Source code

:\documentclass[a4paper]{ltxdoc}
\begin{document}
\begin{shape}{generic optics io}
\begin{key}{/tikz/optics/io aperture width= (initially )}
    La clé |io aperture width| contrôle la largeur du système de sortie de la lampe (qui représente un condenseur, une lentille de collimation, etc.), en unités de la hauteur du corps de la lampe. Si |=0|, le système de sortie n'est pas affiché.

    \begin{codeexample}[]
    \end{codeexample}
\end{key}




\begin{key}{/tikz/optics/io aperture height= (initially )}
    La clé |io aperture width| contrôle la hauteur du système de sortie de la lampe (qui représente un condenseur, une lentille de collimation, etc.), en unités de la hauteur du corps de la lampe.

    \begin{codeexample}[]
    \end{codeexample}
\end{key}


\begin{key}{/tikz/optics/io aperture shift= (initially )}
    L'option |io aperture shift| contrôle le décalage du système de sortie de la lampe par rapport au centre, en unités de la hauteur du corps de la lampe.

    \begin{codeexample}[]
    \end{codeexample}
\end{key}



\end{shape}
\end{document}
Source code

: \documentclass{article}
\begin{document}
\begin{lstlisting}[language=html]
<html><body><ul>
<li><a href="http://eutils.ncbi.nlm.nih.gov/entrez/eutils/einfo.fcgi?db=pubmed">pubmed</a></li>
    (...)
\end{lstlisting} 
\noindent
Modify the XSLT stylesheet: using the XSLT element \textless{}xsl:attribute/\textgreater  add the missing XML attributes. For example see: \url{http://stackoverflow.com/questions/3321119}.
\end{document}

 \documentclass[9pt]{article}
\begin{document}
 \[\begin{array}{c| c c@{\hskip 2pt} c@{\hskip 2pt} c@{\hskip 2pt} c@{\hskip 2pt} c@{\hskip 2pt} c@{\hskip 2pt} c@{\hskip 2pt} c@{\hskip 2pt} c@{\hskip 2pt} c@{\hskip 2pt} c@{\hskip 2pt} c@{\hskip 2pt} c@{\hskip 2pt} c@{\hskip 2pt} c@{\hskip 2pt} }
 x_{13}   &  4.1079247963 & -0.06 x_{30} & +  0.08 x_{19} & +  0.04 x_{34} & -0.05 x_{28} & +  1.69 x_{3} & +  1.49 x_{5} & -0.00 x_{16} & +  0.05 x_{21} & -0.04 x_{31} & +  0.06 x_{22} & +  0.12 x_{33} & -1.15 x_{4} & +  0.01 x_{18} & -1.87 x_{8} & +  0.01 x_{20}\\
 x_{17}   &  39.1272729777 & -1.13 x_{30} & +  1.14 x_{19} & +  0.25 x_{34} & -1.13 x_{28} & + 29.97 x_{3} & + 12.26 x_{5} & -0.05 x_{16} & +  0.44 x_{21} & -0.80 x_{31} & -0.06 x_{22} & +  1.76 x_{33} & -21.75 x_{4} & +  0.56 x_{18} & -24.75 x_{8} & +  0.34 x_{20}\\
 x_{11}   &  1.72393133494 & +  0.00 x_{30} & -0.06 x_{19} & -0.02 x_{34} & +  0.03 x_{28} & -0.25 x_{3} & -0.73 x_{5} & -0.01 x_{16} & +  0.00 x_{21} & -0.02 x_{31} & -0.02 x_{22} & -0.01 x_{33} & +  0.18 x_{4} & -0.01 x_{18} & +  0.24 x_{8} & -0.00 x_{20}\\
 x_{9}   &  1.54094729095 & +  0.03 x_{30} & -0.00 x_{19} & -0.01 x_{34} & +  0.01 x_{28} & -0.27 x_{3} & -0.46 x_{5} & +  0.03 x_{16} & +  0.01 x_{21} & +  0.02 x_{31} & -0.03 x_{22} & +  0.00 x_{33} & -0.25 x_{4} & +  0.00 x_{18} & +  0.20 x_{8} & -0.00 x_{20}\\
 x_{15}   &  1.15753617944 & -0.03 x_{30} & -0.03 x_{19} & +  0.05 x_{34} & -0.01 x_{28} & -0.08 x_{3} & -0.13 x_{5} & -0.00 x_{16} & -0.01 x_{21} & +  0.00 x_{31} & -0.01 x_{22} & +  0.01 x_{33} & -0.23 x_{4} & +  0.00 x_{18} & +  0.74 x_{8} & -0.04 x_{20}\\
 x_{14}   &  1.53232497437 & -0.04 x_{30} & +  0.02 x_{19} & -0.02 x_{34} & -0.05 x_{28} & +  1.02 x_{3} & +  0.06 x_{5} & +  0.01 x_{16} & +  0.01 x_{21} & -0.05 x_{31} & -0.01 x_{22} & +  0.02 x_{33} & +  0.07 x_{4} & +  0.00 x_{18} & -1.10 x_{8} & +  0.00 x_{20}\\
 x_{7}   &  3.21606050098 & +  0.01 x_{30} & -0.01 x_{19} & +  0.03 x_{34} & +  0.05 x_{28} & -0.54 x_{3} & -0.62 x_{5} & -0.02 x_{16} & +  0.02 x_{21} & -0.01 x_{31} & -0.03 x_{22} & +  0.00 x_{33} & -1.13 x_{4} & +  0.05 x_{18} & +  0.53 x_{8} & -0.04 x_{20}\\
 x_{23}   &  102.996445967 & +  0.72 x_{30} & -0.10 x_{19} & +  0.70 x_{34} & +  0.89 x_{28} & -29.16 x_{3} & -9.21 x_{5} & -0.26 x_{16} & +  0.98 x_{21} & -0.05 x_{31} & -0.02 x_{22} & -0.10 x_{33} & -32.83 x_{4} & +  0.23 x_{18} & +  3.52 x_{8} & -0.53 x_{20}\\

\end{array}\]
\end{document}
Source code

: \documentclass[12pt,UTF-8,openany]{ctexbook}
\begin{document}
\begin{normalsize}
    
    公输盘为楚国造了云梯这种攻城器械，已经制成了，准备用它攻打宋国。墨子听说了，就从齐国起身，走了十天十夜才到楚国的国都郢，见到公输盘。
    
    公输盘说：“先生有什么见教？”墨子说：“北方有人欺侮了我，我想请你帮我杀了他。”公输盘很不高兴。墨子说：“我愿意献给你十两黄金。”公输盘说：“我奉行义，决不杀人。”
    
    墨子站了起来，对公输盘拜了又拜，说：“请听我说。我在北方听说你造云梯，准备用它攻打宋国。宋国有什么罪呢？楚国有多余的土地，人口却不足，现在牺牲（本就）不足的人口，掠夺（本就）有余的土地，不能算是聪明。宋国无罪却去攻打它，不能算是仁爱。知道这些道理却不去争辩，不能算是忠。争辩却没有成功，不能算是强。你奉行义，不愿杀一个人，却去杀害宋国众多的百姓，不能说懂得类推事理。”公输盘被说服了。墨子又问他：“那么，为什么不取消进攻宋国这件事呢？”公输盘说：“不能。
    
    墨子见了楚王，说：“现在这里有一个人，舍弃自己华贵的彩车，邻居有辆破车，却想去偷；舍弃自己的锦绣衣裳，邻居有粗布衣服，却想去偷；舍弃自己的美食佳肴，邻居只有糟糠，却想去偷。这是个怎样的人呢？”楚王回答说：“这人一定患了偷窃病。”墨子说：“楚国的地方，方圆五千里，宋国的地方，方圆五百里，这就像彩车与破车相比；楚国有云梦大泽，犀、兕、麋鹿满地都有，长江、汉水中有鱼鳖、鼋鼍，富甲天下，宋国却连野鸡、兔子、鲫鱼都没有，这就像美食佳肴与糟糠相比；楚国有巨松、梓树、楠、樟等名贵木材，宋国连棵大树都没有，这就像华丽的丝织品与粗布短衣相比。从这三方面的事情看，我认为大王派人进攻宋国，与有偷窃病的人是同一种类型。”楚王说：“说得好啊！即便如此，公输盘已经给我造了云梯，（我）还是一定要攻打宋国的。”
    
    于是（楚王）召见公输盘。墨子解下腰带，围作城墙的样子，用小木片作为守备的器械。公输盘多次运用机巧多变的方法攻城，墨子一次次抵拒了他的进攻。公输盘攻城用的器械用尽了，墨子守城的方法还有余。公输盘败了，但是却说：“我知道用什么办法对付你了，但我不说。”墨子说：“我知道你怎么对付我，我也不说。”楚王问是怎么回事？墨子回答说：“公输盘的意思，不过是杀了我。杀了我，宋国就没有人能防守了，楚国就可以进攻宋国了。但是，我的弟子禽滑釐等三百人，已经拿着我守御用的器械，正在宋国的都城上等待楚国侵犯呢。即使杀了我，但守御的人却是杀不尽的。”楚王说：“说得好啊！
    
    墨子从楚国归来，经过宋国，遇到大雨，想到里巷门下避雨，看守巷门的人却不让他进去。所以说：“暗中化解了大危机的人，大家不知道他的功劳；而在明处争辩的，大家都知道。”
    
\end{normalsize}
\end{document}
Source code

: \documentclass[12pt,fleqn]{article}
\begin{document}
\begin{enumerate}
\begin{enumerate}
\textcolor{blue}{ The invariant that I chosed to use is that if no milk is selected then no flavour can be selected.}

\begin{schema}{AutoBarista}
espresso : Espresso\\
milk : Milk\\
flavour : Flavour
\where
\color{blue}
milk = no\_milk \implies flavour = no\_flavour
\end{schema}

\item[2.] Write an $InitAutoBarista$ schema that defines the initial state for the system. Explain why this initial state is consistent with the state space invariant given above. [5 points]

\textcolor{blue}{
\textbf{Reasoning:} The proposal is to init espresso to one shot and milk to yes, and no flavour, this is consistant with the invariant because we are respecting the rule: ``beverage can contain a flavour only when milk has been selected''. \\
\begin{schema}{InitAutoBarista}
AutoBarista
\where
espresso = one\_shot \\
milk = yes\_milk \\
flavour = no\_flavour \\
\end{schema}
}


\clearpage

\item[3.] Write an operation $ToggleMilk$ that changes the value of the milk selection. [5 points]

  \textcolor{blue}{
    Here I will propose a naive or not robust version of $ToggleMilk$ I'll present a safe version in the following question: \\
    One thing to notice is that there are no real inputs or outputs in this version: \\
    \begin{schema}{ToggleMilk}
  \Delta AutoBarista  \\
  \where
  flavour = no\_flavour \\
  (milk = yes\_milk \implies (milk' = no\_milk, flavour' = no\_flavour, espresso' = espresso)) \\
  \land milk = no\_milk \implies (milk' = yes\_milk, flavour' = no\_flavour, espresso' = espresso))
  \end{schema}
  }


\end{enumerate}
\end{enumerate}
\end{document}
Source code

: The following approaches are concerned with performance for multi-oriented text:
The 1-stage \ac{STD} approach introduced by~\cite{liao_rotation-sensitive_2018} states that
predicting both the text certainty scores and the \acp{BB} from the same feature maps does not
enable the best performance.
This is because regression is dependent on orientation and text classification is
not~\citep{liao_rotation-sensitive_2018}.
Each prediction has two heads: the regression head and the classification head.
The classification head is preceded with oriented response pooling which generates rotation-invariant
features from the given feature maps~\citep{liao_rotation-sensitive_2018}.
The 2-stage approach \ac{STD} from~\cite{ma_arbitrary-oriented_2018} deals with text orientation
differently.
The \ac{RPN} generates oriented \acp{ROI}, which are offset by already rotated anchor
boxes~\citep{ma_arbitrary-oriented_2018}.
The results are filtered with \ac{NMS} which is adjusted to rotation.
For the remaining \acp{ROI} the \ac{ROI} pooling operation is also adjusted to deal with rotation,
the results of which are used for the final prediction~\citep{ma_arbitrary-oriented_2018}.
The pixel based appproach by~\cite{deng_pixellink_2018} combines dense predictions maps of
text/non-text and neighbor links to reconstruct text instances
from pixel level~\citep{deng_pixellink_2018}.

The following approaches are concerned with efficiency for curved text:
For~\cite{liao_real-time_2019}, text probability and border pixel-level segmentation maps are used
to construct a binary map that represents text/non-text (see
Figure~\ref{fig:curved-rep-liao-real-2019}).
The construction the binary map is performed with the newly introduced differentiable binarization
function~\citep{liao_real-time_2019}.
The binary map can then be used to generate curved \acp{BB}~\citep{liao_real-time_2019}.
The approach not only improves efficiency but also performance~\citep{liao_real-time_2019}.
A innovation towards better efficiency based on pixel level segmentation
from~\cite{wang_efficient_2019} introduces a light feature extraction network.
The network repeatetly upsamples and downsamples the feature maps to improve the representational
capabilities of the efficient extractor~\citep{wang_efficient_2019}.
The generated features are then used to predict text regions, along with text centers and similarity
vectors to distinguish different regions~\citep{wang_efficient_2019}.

+---+

**What this task involves**
Where the line holding "Here I will" appears in the listing above, start reproducing exactly, and end with the line holding "concerned with performance".

**Completed exercise**
    Here I will propose a naive or not robust version of $ToggleMilk$ I'll present a safe version in the following question: \\
    One thing to notice is that there are no real inputs or outputs in this version: \\
    \begin{schema}{ToggleMilk}
  \Delta AutoBarista  \\
  \where
  flavour = no\_flavour \\
  (milk = yes\_milk \implies (milk' = no\_milk, flavour' = no\_flavour, espresso' = espresso)) \\
  \land milk = no\_milk \implies (milk' = yes\_milk, flavour' = no\_flavour, espresso' = espresso))
  \end{schema}
  }


\end{enumerate}
\end{enumerate}
\end{document}
Source code

: The following approaches are concerned with performance for multi-oriented text:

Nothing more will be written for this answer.